|Title||A Mixture Rasch Model–Based Computerized Adaptive Test for Latent Class Identification|
|Publication Type||Journal Article|
|Year of Publication||2012|
|Authors||Hong Jiao,, Macready, G, Liu, J, Cho, Y|
|Journal||Applied Psychological Measurement|
This study explored a computerized adaptive test delivery algorithm for latent class identification based on the mixture Rasch model. Four item selection methods based on the Kullback–Leibler (KL) information were proposed and compared with the reversed and the adaptive KL information under simulated testing conditions. When item separation was large, all item selection methods did not differ evidently in terms of accuracy in classifying examinees into different latent classes and estimating latent ability. However, when item separation was small, two methods with class-specific ability estimates performed better than the other two methods based on a single latent ability estimate across all latent classes. The three types of KL information distributions were compared.

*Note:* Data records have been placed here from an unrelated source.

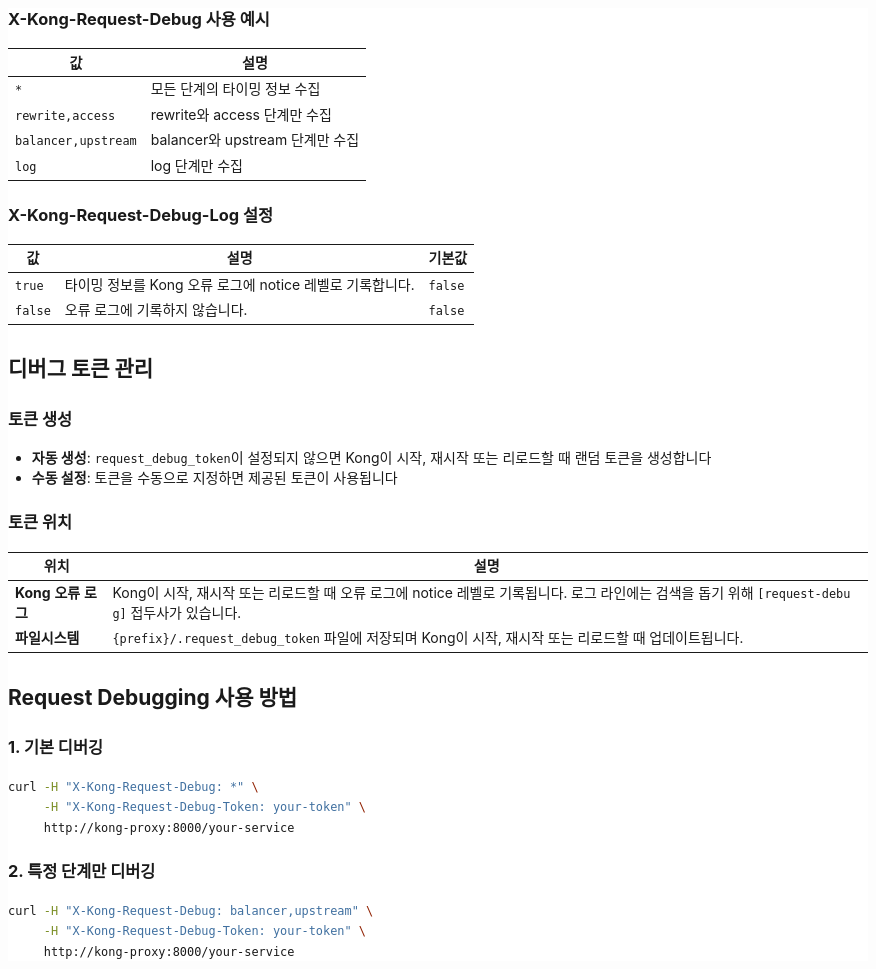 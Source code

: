 ### X-Kong-Request-Debug 사용 예시

| 값                  | 설명                            |
| ------------------- | ------------------------------- |
| `*`                 | 모든 단계의 타이밍 정보 수집    |
| `rewrite,access`    | rewrite와 access 단계만 수집    |
| `balancer,upstream` | balancer와 upstream 단계만 수집 |
| `log`               | log 단계만 수집                 |

### X-Kong-Request-Debug-Log 설정

| 값      | 설명                                                     | 기본값  |
| ------- | -------------------------------------------------------- | ------- |
| `true`  | 타이밍 정보를 Kong 오류 로그에 notice 레벨로 기록합니다. | `false` |
| `false` | 오류 로그에 기록하지 않습니다.                           | `false` |

## 디버그 토큰 관리

### 토큰 생성

- **자동 생성**: `request_debug_token`이 설정되지 않으면 Kong이 시작, 재시작 또는 리로드할 때 랜덤 토큰을 생성합니다
- **수동 설정**: 토큰을 수동으로 지정하면 제공된 토큰이 사용됩니다

### 토큰 위치

| 위치               | 설명                                                                                                                                           |
| ------------------ | ---------------------------------------------------------------------------------------------------------------------------------------------- |
| **Kong 오류 로그** | Kong이 시작, 재시작 또는 리로드할 때 오류 로그에 notice 레벨로 기록됩니다. 로그 라인에는 검색을 돕기 위해 `[request-debug]` 접두사가 있습니다. |
| **파일시스템**     | `{prefix}/.request_debug_token` 파일에 저장되며 Kong이 시작, 재시작 또는 리로드할 때 업데이트됩니다.                                           |

## Request Debugging 사용 방법

### 1. 기본 디버깅

```bash
curl -H "X-Kong-Request-Debug: *" \
     -H "X-Kong-Request-Debug-Token: your-token" \
     http://kong-proxy:8000/your-service
```

### 2. 특정 단계만 디버깅

```bash
curl -H "X-Kong-Request-Debug: balancer,upstream" \
     -H "X-Kong-Request-Debug-Token: your-token" \
     http://kong-proxy:8000/your-service
```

The KL and the reversed KL information could be the same or different depending on the ability level and the item difficulty difference between latent classes. Although the KL information and the reversed KL information were different at some ability levels and item difficulty difference levels, the use of the KL, the reversed KL, or the adaptive KL information did not affect the results substantially due to the symmetric distribution of item difficulty differences between latent classes in the simulated item pools. Item pool usage and classification convergence points were examined as well.